Joseph Kishore*
Os tiroteios em massa nos Estados
Unidos no final de semana, segundo a manchete da edição de segunda-feira
do New York Times, abalaram “uma nação perplexa em seu âmago”. Os
massacres em El Paso, no Texas, e Dayton, em Ohio, “foram suficientes”,
continuou o Times, “para deixar o público atordoado e abalado”.
Não está claro como os editores
do Times puderam determinar, em poucas horas, o humor de 340 milhões
de pessoas. Pode haver, é claro, certo grau de confusão e perplexidade, como
sempre acontece em meio a eventos tão chocantes. Mas a “perplexidade” está
longe de ser a única resposta, e muito menos a dominante. Houve muitos assassinatos
em massa nas últimas duas décadas para que os cidadãos ficassem apenas
perplexos. Há muita raiva e indignação. As pessoas estão cansadas de ouvir os
políticos responderem a esses assassinatos em massa com os discursos de sempre.
Na noite de domingo, os participantes de uma vigília em Dayton gritavam para o
governador republicano de Ohio, Mike DeWine, “fazer alguma coisa!” em relação
aos assassinatos em massa.
Em qualquer caso, na medida em
que há “perplexidade” – isto é, confusão quanto às razões para essa enorme
quantidade de assassinatos –, o New York Times e o resto da mídia
fizeram tudo o que puderam para desorientar e enganar o público.

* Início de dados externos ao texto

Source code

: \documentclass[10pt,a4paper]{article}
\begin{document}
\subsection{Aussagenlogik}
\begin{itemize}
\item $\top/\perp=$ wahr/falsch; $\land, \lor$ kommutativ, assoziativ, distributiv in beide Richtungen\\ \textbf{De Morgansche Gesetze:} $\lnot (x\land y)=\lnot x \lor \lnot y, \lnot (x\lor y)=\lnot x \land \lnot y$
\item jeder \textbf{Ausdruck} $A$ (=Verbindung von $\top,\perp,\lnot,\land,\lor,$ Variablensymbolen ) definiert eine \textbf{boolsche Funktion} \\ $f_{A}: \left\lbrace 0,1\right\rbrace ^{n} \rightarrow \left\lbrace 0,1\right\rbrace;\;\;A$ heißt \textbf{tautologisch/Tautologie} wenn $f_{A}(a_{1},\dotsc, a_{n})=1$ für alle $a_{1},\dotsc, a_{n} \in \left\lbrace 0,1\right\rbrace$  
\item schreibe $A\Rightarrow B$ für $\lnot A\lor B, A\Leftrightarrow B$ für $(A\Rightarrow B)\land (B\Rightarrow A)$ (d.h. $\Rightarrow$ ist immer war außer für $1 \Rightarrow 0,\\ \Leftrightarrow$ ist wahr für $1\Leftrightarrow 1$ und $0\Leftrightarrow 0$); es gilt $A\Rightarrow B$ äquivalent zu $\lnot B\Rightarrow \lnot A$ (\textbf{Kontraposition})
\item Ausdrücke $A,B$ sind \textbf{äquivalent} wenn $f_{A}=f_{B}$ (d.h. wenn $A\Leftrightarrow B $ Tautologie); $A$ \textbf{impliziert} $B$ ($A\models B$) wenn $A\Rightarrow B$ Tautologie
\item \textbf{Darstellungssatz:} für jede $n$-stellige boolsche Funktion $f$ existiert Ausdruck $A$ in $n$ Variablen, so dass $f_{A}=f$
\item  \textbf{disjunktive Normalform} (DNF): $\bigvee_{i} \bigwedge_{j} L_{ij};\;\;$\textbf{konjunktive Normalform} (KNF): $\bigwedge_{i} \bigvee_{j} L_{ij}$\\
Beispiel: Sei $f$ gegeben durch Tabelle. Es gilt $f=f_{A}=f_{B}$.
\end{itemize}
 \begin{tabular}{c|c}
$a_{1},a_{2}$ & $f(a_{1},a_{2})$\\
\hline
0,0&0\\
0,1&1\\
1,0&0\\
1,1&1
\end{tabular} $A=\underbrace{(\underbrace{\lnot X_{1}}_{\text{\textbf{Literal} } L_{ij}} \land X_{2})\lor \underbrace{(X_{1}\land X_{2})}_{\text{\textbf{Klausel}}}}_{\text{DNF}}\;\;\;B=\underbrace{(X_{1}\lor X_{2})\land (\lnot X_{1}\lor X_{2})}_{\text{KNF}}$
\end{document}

Ao invés de realizar um exame
sério do ambiente social e político que levou ao ressurgimento da violência fascista,
o Times e os setores mais influentes da mídia capitalista afirmam que
a causa essencial dos assassinatos em massa encontra-se em um difundido e
orgânico racismo, que é um componente quase inato e impossível de se erradicar
da identidade “branca”.
Na manchete de seu principal
editorial de segunda-feira, o Times declarou: “Temos um problema
terrorista nacionalista branco”. O termo “nacionalista branco” ou “nacionalismo
branco” aparece 20 vezes em um editorial que exige uma campanha como aquela da
“guerra ao terror”. No entanto, há apenas uma referência passageira e acidental
ao fascismo e ao nazismo. Uma avaliação racialista da causa da
violência toma o lugar de uma explicação política.
A mesma edição do Times traz
um artigo de opinião de Melanye Price, autora de The Race Whisperer:
Barack Obama and the Political Uses of Race. Com o título “O racismo é problema
de todos”, Price escreveu que Trump “escolheu utilizar questões como imigração,
crime e o censo para fomentar os medos raciais entre os brancos”. As soluções
reais para essa situação “exigem uma discussão franca com as pessoas que
cometem racismo e que se beneficiam de políticas racistas”.
Aqueles que “se beneficiam” das
políticas racistas, segundo Price, são o que ela repetidamente chama de “pessoas
brancas”. Ela espera que os candidatos presidenciais discutam “como o
privilégio branco e o racismo moldaram tão profundamente esse país que alguns
brancos não podem sequer ver como se aproveitam dos benefícios racistas”. Isto
é, “pessoas brancas” são beneficiárias universais do “privilégio branco” e do
racismo, mesmo que elas se oponham ao racismo.
É claro que o racismo existe,
assim como os supremacistas brancos, mas o conceito de uma “raça branca” ou uma
“nação branca” é absurdo do ponto de vista biológico ou da situação histórica.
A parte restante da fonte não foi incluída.